Racing Against the Clock

Page, currently the world's second-richest person with a $276 billion net worth according to the Bloomberg Billionaires Index, didn't leave this to chance. He orchestrated a complete exit before January 1, 2026, the critical deadline that would determine who's on the hook.

Here's how it works: California's proposed "Billionaire Tax Act," heading to voters in November, would retroactively hit anyone who was a state resident on Jan. 1, 2026 with a 5% levy on their global assets. That's retroactive taxation with a clear line in the sand. Stay in California past New Year's Eve 2025, and you're potentially liable for billions.

For Page, the math was straightforward. Filings reviewed by Business Insider show his family office, Koop, was converted from a California entity to a Delaware corporation in late December. He had already physically departed the state. One extra day could have meant a tax bill measured in the billions.

Huang's Indifference

Now contrast that with Huang's response. During a recent Bloomberg interview, the Nvidia chief dismissed the entire controversy with the kind of zen confidence that only comes from either not caring about money or caring deeply about something else.

"We work in Silicon Valley because that's where the talent pool is," Huang explained. When directly asked if the billionaire tax worried him, his answer was refreshingly blunt: "It never crossed my mind once. Whatever taxes I guess they would like to apply, so be it. I'm perfectly fine with it."

Huang framed his decision around building the future rather than optimizing tax strategy. It's a stark philosophical difference from the careful asset migration happening elsewhere in Silicon Valley.

Where Everything Went

Page didn't just change his mailing address. He systematically relocated the physical and legal footprint of his various ventures to states with friendlier tax regimes.

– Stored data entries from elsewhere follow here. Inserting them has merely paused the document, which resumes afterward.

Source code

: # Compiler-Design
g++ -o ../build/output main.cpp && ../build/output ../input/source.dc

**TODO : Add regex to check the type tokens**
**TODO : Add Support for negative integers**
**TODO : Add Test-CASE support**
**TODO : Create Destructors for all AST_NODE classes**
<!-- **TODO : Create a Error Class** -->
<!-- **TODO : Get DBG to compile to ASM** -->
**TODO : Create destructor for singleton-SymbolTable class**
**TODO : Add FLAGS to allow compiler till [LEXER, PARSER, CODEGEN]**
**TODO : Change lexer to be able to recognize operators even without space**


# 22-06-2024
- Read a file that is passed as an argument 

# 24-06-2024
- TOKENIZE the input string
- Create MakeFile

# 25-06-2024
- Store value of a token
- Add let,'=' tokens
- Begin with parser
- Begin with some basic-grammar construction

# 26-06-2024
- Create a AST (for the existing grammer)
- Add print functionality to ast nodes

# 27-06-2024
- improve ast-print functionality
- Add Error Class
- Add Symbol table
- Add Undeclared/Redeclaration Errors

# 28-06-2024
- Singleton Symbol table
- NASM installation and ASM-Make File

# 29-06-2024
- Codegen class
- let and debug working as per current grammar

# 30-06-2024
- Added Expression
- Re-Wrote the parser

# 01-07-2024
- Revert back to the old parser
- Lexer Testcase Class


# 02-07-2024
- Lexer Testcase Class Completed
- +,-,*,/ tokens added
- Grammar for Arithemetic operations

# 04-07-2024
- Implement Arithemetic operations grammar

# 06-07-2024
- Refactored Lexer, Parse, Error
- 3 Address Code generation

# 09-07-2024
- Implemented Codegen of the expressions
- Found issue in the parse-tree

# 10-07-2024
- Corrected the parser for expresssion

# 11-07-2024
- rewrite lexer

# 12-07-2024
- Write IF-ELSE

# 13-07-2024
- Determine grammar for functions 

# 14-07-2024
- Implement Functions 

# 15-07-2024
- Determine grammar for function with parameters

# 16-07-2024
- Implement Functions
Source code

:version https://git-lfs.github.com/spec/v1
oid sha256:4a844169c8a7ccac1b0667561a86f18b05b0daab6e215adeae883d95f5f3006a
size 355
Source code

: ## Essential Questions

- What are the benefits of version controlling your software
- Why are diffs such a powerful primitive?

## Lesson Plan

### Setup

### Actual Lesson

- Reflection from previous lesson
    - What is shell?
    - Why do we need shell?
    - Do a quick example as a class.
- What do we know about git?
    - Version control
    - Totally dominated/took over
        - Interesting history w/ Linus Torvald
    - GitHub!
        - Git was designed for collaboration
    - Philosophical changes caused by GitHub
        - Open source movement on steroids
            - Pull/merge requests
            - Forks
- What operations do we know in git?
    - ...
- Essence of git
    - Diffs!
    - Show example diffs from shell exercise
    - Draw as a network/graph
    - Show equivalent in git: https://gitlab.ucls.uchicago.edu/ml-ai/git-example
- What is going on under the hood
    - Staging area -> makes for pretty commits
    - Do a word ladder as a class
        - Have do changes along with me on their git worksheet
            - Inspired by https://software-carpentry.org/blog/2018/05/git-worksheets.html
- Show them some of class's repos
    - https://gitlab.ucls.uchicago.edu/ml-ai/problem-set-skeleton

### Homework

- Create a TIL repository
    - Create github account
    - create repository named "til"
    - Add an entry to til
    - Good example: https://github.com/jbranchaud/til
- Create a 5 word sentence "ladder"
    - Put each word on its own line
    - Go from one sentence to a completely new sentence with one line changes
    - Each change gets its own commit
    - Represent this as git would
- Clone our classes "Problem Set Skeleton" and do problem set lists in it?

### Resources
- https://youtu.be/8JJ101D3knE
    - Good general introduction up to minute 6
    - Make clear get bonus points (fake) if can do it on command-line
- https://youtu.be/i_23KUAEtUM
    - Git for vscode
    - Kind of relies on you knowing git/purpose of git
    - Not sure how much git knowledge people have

Delaware got the legal incorporation of his empire, a predictable choice given the state's corporate privacy protections. But the actual operations scattered to various tax havens. Flu Lab LLC, his influenza research organization, now lists Nevada as its principal office. One Aero, which funds flying car ventures, relocated to Florida. Dynatomics, his AI startup, set up shop in Keller, Texas.

It's a textbook example of what happens when high-net-worth individuals face aggressive taxation: assets become mobile, and suddenly Delaware, Nevada, Florida, and Texas look a lot more attractive.

The Bigger Picture

Page isn't alone in this exodus. He's joining Peter Thiel and Elon Musk, who previously left California for similar reasons. The trend is creating genuine concern among those who worry about the state's innovation ecosystem.

Venture capitalist Vinod Khosla argued on X that California would "net off much worse" by driving away its wealthiest taxpayers. San Jose Mayor Matt Mahan went further, calling the proposal "a political plan that will sink California's innovation economy."

The tax is designed to fund healthcare and education initiatives, but critics warn that the capital flight could cost the state more than it gains. When your top taxpayers have the resources and motivation to relocate, a wealth tax becomes a game of chicken.

With the measure heading to voters in November and the deadline looming in early 2026, the question now is how many more tech titans will follow Page out the door. The divide between the Larry Pages and Jensen Huangs of the world tells you everything about how differently the ultra-wealthy think about money, place, and legacy.